Rendered images with source text
-=-=-=-=-

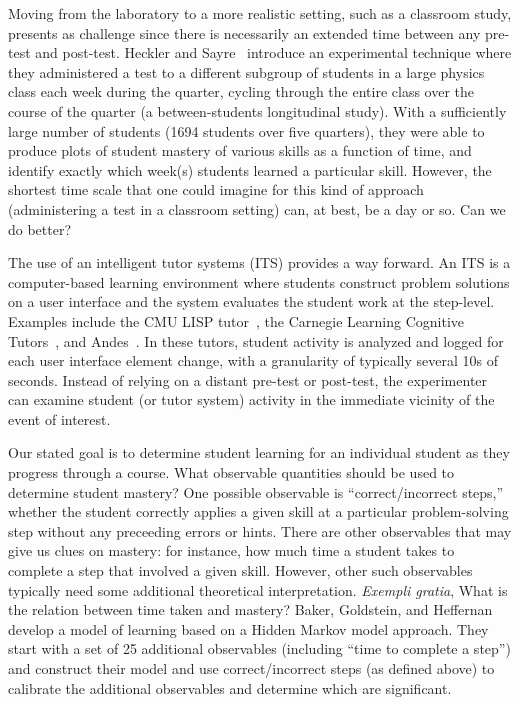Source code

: \documentclass{acmlarge-edm}
\begin{document}
Moving from the laboratory to a more realistic setting, such as a
classroom study, presents as challenge since there is necessarily an
extended time between any pre-test and post-test.  Heckler and 
Sayre~\citeyear{heckler_what_2010} introduce an experimental technique
where they administered a test to a different subgroup of students in
a large physics class each week during the quarter, cycling through
the entire class over the course of the quarter (a
between-students longitudinal study).  With a sufficiently large number
of students (1694 students over five quarters), they were able to produce
plots of student mastery of various skills as a function of time, and
identify exactly which week(s) students learned a particular skill.
However, the shortest time scale that one could imagine for this
kind of approach (administering a test in a classroom setting) can, at
best, be a day or so.  Can we do better?

The use of an intelligent tutor systems (ITS) provides a way forward. 
An ITS is a computer-based learning environment where students
construct problem solutions on a user interface and the system
evaluates the student work at the step-level. 
Examples include the CMU LISP tutor~\cite{corbett_knowledge_1995}, the
Carnegie Learning Cognitive Tutors~\cite{koedinger_illustrating_1998},
and Andes~\cite{vanlehn_andes_2005}.  In these tutors, student
activity is analyzed and logged for each user interface element change, with a granularity
of typically several 10s of seconds.
Instead of relying on a distant pre-test or post-test, the experimenter can examine student
(or tutor system) activity in the immediate vicinity of the event of interest.

Our stated goal is to determine student learning for an individual
student as they progress through a course.  What observable quantities should be used to
determine student mastery?  One possible observable is ``correct/incorrect steps,''  whether 
the student correctly applies a given skill at a particular problem-solving step 
without any preceeding errors or hints.  There are other
observables that may give us clues on mastery: for instance, how much
time a student takes to complete a step that involved a given skill.  However, other such
observables typically need some additional theoretical interpretation. {\em Exempli gratia},
What is the relation between time taken and mastery?  Baker, Goldstein, and
Heffernan~\citeyear{baker_detecting_2011} develop a model of learning
based on a Hidden Markov model approach.  They start with a set of
25 additional observables (including ``time to
complete a step'') and construct their model and use correct/incorrect steps (as defined above)
to calibrate the additional observables and determine which are significant.
\end{document}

-=-=-=-=-

• TASK INSTRUCTIONS
The lines to be transcribed are those from the first line of the data above through the line holding "best, be a day", inclusive; copy them exactly and only, leaving out the pictures.

• OUTPUT FOR THIS TASK
Source code

: \documentclass{acmlarge-edm}
\begin{document}
Moving from the laboratory to a more realistic setting, such as a
classroom study, presents as challenge since there is necessarily an
extended time between any pre-test and post-test.  Heckler and 
Sayre~\citeyear{heckler_what_2010} introduce an experimental technique
where they administered a test to a different subgroup of students in
a large physics class each week during the quarter, cycling through
the entire class over the course of the quarter (a
between-students longitudinal study).  With a sufficiently large number
of students (1694 students over five quarters), they were able to produce
plots of student mastery of various skills as a function of time, and
identify exactly which week(s) students learned a particular skill.
However, the shortest time scale that one could imagine for this
kind of approach (administering a test in a classroom setting) can, at
best, be a day or so.  Can we do better?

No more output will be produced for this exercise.